(Document images with source code)

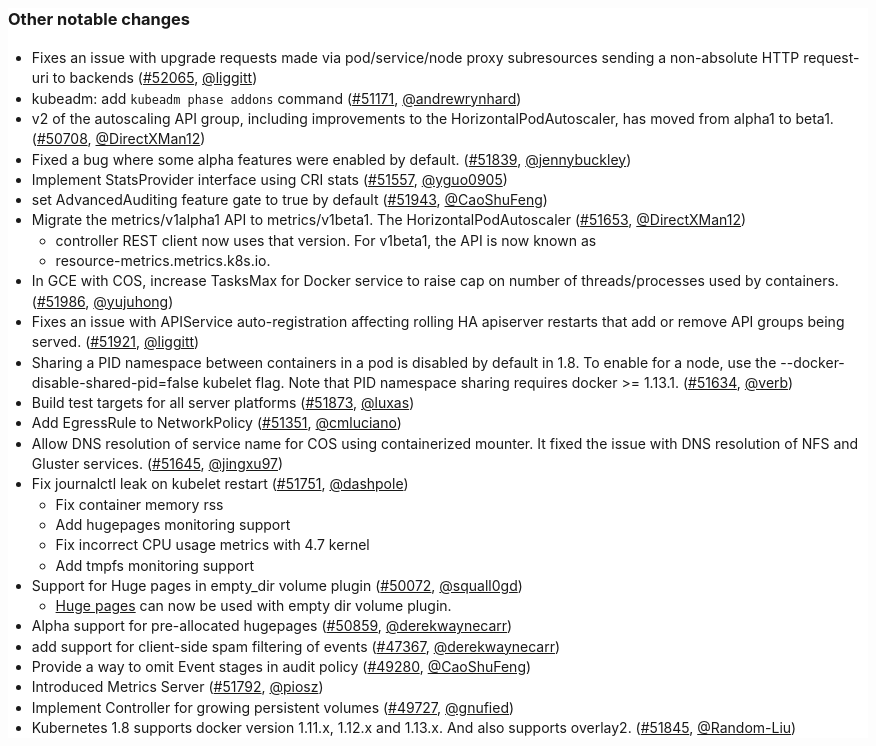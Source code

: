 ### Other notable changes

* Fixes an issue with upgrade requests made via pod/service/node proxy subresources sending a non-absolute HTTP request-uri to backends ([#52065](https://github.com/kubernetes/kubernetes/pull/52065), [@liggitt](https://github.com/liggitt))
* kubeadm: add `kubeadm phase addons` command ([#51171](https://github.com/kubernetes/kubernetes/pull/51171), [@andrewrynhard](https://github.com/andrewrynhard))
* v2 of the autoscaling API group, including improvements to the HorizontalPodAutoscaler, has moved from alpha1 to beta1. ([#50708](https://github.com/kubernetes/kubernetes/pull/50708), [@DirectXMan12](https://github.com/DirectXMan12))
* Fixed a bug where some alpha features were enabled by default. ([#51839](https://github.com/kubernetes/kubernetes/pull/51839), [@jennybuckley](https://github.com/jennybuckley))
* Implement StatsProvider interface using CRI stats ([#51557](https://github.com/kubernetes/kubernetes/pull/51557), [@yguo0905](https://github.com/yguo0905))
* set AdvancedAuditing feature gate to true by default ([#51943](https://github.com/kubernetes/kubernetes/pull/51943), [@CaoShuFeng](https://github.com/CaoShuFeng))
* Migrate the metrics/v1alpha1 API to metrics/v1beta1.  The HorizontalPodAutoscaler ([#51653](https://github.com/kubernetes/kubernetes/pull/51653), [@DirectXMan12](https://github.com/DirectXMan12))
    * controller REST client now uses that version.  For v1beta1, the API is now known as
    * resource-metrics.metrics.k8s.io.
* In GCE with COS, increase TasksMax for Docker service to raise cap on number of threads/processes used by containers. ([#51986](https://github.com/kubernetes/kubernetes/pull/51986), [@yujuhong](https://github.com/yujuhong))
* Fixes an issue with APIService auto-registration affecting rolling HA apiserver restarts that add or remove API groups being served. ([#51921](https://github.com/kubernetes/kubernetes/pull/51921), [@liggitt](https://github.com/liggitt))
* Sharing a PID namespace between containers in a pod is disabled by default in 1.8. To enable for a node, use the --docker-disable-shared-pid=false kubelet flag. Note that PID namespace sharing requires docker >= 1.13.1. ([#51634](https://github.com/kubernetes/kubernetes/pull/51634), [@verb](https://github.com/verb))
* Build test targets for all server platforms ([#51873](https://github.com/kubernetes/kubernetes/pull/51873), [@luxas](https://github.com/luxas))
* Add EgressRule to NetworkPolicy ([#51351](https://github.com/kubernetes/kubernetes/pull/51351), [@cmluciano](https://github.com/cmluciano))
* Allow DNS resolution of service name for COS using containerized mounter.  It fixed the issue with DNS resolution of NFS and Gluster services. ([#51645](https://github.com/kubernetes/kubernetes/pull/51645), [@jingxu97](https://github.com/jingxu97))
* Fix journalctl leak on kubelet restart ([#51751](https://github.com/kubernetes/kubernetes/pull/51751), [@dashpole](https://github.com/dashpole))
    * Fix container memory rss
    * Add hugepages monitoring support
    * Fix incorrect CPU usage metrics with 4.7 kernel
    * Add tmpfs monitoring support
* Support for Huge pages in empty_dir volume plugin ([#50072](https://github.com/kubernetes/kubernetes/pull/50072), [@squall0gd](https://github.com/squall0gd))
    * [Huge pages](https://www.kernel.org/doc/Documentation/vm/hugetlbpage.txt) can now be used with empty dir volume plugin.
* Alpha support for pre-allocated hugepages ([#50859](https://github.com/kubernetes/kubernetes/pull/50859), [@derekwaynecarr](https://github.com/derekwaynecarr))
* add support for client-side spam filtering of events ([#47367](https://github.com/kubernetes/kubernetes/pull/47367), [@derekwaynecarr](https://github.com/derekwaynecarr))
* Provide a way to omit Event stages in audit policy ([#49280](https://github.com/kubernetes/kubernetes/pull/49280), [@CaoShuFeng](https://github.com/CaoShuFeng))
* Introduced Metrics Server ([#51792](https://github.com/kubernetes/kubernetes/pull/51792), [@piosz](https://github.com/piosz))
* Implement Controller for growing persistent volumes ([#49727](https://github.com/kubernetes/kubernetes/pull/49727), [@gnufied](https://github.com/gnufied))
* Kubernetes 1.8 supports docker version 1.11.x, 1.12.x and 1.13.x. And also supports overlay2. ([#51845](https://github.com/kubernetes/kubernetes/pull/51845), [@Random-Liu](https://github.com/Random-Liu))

**WHAT TO WORK ON**
In the records above, the line with "Fixed a bug" marks the start and the line with "set AdvancedAuditing feature" marks the end; copy that stretch exactly, both lines included, and nothing else.

**EXERCISE ANSWER**
* Fixed a bug where some alpha features were enabled by default. ([#51839](https://github.com/kubernetes/kubernetes/pull/51839), [@jennybuckley](https://github.com/jennybuckley))
* Implement StatsProvider interface using CRI stats ([#51557](https://github.com/kubernetes/kubernetes/pull/51557), [@yguo0905](https://github.com/yguo0905))
* set AdvancedAuditing feature gate to true by default ([#51943](https://github.com/kubernetes/kubernetes/pull/51943), [@CaoShuFeng](https://github.com/CaoShuFeng))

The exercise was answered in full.